A classic case of project creep would be, “Can you please ensure my whole team gets the final hard copies of the deliverables?” or “Can we have a trial period of the project before the sign-off – just a few days …” etc. The thing to do is to anticipate that clients will try to be elastic with their expectations to see how much more they can inveigle out of you for the money they are paying. Putting the end date on the project will forestall this. For example, you can say “The project shall end within 4 calendar months of the start date, and not accommodate any further small requests for project additions, thereafter.”
If the project is a large one with many phases and payment deadlines, you may like to add a similar rider to the end stage of every phase – and say that the phase has to end by a certain date, and no further creeping will be allowed. Any extra demands shall be estimated and submitted for approval and signing, before undertaking them – and they will not be allowed to eat into the time allocated for the initial project. Extra additions will be treated as subsidiary projects with their own schedules and payment deadlines.
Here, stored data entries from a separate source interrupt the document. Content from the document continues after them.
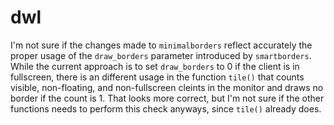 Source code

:# dwl

I'm not sure if the changes made to `minimalborders` reflect accurately the proper usage of the `draw_borders` parameter introduced by `smartborders`. While the current approach is to set `draw_borders` to 0 if the client is in fullscreen, there is an different usage in the function `tile()` that counts visible, non-floating, and non-fullscreen cleints in the monitor and draws no border if the count is 1. That looks more correct, but I'm not sure if the other functions needs to perform this check anyways, since `tile()` already does.
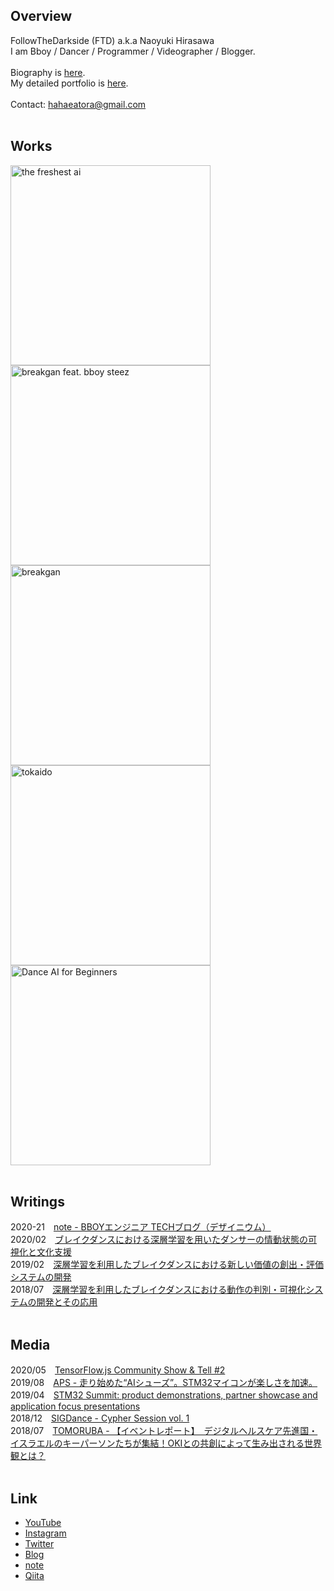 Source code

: ## Overview
FollowTheDarkside (FTD) a.k.a Naoyuki Hirasawa
<br>
I am Bboy / Dancer / Programmer / Videographer / Blogger.
<br><br>
Biography is [here](https://github.com/FollowTheDarkside/FollowTheDarkside/blob/main/BIOGRAPHY.md).
<br>
My detailed portfolio is [here](https://elite-amphibian-dde.notion.site/FTD-3bf5570278204a18b7d52bf519f3d1cb).
<br><br>
Contact: hahaeatora@gmail.com
<br><br>


## Works
<a href="https://youtu.be/RVjdmTPlrQI"><img src="https://user-images.githubusercontent.com/9309605/132204883-3ef507a4-40cb-4ede-b33f-78245b15b50a.png" width="320px" height="320px" alt="the freshest ai"></a>
<br>
<a href="https://youtu.be/tQmTFtPibCE"><img src="https://user-images.githubusercontent.com/9309605/111227324-bc89ee00-8625-11eb-92b5-17bd5cca9275.jpg" width="320px" height="320px" alt="breakgan feat. bboy steez"></a>
<br>
<a href="https://youtu.be/WRGNWCJfY1U"><img src="https://user-images.githubusercontent.com/9309605/111227953-bf391300-8626-11eb-9580-cf871576ae44.png" width="320px" height="320px" alt="breakgan"></a>
<br>
<a href="https://youtu.be/stGOXrW_BLM"><img src="https://user-images.githubusercontent.com/9309605/111226667-cf4ff300-8624-11eb-8aeb-5c526c9c0848.png" width="320px" height="320px" alt="tokaido"></a>
<br>
<a href="https://youtu.be/fN873xzIX9s"><img src="https://user-images.githubusercontent.com/9309605/111228898-5488d700-8628-11eb-9010-5a2804a458ed.png" width="320px" height="320px" alt="Dance AI for Beginners"></a>
<br><br>

## Writings
2020-21　[note - BBOYエンジニア TECHブログ（デザイニウム）](https://note.com/thedesignium/m/ma25e9a7c5880)
<br>
2020/02　[ブレイクダンスにおける深層学習を用いたダンサーの情動状態の可視化と文化支援](https://www.jstage.jst.go.jp/article/pjsai/JSAI2020/0/JSAI2020_3D5OS22b03/_article/-char/ja/)
<br>
2019/02　[深層学習を利用したブレイクダンスにおける新しい価値の創出・評価システムの開発](https://www.jstage.jst.go.jp/article/pjsai/JSAI2019/0/JSAI2019_2C1J1203/_article/-char/ja)
<br>
2018/07　[深層学習を利用したブレイクダンスにおける動作の判別・可視化システムの開発とその応用](https://ipsj.ixsq.nii.ac.jp/ej/index.php?active_action=repository_view_main_item_detail&page_id=13&block_id=8&item_id=190839&item_no=1)
<br><br>

## Media
2020/05　[TensorFlow.js Community Show & Tell #2](https://youtu.be/8poKOxl6j8U?t=1640)
<br>
2019/08　[APS - 走り始めた“AIシューズ”。STM32マイコンが楽しさを加速。](https://www.aps-web.jp/magazine/8118/)
<br>
2019/04　[STM32 Summit: product demonstrations, partner showcase and application focus presentations](https://blog.st.com/day-1-stm32-summit-product-demonstrations-partner-showcase-and-application-focus-presentations/)
<br>
2018/12　[SIGDance - Cypher Session vol. 1](https://www.sigdance.site/cypher-session-vol-1)
<br>
2018/07　[TOMORUBA - 【イベントレポート】　デジタルヘルスケア先進国・イスラエルのキーパーソンたちが集結！OKIとの共創によって生み出される世界観とは？](https://tomoruba.eiicon.net/articles/531)
<br><br>

## Link
- [YouTube](https://www.youtube.com/c/FTD22)
- [Instagram](https://www.instagram.com/followthedarkside/)
- [Twitter](https://twitter.com/eatora22)
- [Blog](https://hahaeatora.hateblo.jp)
- [note](https://note.com/hahaeatora)
- [Qiita](https://qiita.com/FollowTheDarkside)
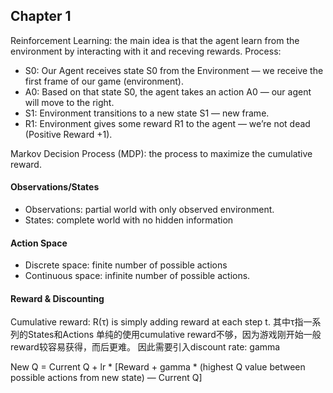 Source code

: ## Chapter 1
Reinforcement Learning: the main idea is that the agent learn from the environment by interacting with it and receving rewards. Process:
- S0: Our Agent receives state S0 from the Environment — we receive the first frame of our game (environment).
- A0: Based on that state S0, the agent takes an action A0 — our agent will move to the right.
- S1: Environment transitions to a new state S1 — new frame.
- R1: Environment gives some reward R1 to the agent — we’re not dead (Positive Reward +1).

Markov Decision Process (MDP): the process to maximize the cumulative reward.

#### Observations/States
- Observations: partial world with only observed environment.
- States: complete world with no hidden information

#### Action Space
- Discrete space: finite number of possible actions
- Continuous space: infinite number of possible actions.

#### Reward & Discounting
Cumulative reward: R(τ) is simply adding reward at each step t. 其中τ指一系列的States和Actions
单纯的使用cumulative reward不够，因为游戏刚开始一般reward较容易获得，而后更难。
因此需要引入discount rate: gamma


New Q = Current Q + lr * \[Reward + gamma * (highest Q value between possible actions from new state) — Current Q]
The termination clause of an agreement is also important. It’s common to put into your agreement that if either side wants to cancel the agreement they will have to give each other one month’s notice in writing (or whatever length of time seems appropriate to both parties). In lieu of notice, if either of the parties wishes to quit immediately there will be a cost payable equivalent to the one month’s notice rescinded (mention the amount). You should also state that after termination, all confidentialities of the project will be maintained by both parties, and mention which materials should be handed over by both to each other, as a mark of termination of the agreement.
What else will be involved in termination? Will refunds be involved? And what about money that hasn’t been paid yet? These also need to be thought through … and worked into the agreement.
One other important thing here is that sometimes consultants and clients like to state in the agreement that neither party may work with a competitor during a cooling-off period of “x” months after a project. Would the cooling-off period still hold in the case of premature termination? You have to think over it, and include the decision in the agreement.
5. State how each party may declare ownership and enforce limits on proprietary materials
You have to take extreme care when you are stating what materials will be exchanged by both parties to the Consulting Services Agreement. A lot of soured relationships always see the parties fighting over what they claim to be “their material” and sometimes the understanding of what belongs to whom is very nebulous.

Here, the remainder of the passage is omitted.